Dikejar waktu, pikiran saya langsung melayang ke para penjual makanan di dekat sekolah. Ada beberapa yang sudah buka lapak pada jam itu, di antaranya adalah lapak sate Padang yang letaknya persis di dinding sekolah.
“Tapi, makanannya begitu lho, Bu,” kata Lina yang tahu benar standar saya untuk menjamu tamu.
Saya mengangkat bahu.
“Okelah, bisa kita coba.”
“Jadi, kita pesan di sana aja, Bu?”
Saya mengiyakan.

Sambil berharap-harap cemas, saya menunggu kedatangan Lina.  Entah berapa lama kemudian, Lina muncul bersama seorang berbadan gempal yang saya kenali sebagai abang penjual sate Padang. Bersama mereka ikut dibawa enam puluh porsi sate Padang!
Lina dan timnya mengatur agar sate itu dihidangkan di piring kaca yang bagus milik sekolah. Kuahnya diletakkan di mangkok kaca yang besar, juga milik sekolah. Sekilas, tidak ada yang percaya kalau hidangan itu berasal dari gerobak jualan makanan di dekat sekolah. Apalagi, rasanya enak: ketupatnya lembut dan dagingnya padat mantap.
Konsumsi rapat UN hari itu terselamatkan.

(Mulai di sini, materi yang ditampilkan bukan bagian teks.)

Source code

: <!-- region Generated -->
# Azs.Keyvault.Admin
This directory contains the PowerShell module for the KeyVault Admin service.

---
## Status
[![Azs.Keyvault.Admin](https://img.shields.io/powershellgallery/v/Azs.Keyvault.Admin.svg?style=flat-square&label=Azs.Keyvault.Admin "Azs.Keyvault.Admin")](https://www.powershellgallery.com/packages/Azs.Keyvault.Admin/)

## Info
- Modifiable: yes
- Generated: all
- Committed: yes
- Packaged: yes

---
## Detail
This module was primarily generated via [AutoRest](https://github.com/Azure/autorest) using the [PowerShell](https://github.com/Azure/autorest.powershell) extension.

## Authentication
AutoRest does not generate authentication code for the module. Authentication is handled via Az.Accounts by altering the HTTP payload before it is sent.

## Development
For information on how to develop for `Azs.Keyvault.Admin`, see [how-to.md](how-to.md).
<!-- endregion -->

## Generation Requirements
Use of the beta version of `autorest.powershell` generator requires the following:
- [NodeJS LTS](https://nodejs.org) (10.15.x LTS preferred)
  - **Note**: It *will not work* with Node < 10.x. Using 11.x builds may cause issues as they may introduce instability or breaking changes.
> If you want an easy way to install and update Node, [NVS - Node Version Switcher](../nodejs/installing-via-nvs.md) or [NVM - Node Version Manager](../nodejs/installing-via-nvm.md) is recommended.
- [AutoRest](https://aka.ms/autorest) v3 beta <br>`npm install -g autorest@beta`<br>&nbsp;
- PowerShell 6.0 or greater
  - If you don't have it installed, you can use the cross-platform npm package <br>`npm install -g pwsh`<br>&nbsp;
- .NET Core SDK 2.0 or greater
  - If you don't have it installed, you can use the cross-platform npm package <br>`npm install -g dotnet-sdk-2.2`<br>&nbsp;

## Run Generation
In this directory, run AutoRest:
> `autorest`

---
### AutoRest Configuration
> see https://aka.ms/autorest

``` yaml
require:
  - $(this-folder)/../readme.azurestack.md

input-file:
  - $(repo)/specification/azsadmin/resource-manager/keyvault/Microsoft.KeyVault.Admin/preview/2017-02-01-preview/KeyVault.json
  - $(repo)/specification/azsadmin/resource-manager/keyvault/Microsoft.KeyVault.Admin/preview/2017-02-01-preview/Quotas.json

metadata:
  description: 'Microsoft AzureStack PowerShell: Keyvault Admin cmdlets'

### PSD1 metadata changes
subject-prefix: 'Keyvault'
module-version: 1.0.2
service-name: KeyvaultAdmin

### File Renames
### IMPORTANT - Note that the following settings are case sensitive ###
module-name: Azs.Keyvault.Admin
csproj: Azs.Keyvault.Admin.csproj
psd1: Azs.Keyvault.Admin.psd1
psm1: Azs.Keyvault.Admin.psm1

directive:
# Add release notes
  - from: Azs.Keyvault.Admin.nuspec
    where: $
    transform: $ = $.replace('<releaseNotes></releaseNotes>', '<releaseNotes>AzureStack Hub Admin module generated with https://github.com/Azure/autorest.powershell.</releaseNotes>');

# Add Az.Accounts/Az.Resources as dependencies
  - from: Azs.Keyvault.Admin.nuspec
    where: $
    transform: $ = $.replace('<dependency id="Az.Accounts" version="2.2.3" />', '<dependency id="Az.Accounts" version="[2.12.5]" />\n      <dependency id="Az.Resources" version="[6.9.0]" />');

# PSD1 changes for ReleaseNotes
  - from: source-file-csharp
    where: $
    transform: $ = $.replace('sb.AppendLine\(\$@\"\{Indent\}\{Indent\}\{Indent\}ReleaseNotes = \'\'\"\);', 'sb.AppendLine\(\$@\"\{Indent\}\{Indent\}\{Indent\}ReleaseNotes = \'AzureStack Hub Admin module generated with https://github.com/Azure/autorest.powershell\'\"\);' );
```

Ketika menerima kuitansi pembelian sate Padang barulah saya tahu nama penyelamat saya. Anto Fals. Itu nama yang tertulis di kuitansi. Hehehe… mengingatkan saya pada Iwan Fals, penyanyi idola saya.
Hubungan saya dengan Bang Anto Fals berlanjut. Untuk kegiatan-kegiatan pertemuan guru-guru, saya jadi ketagihan pesan sate Padang pada Bang Anto Fals, si tetangga sebelah tembok sekolah saya.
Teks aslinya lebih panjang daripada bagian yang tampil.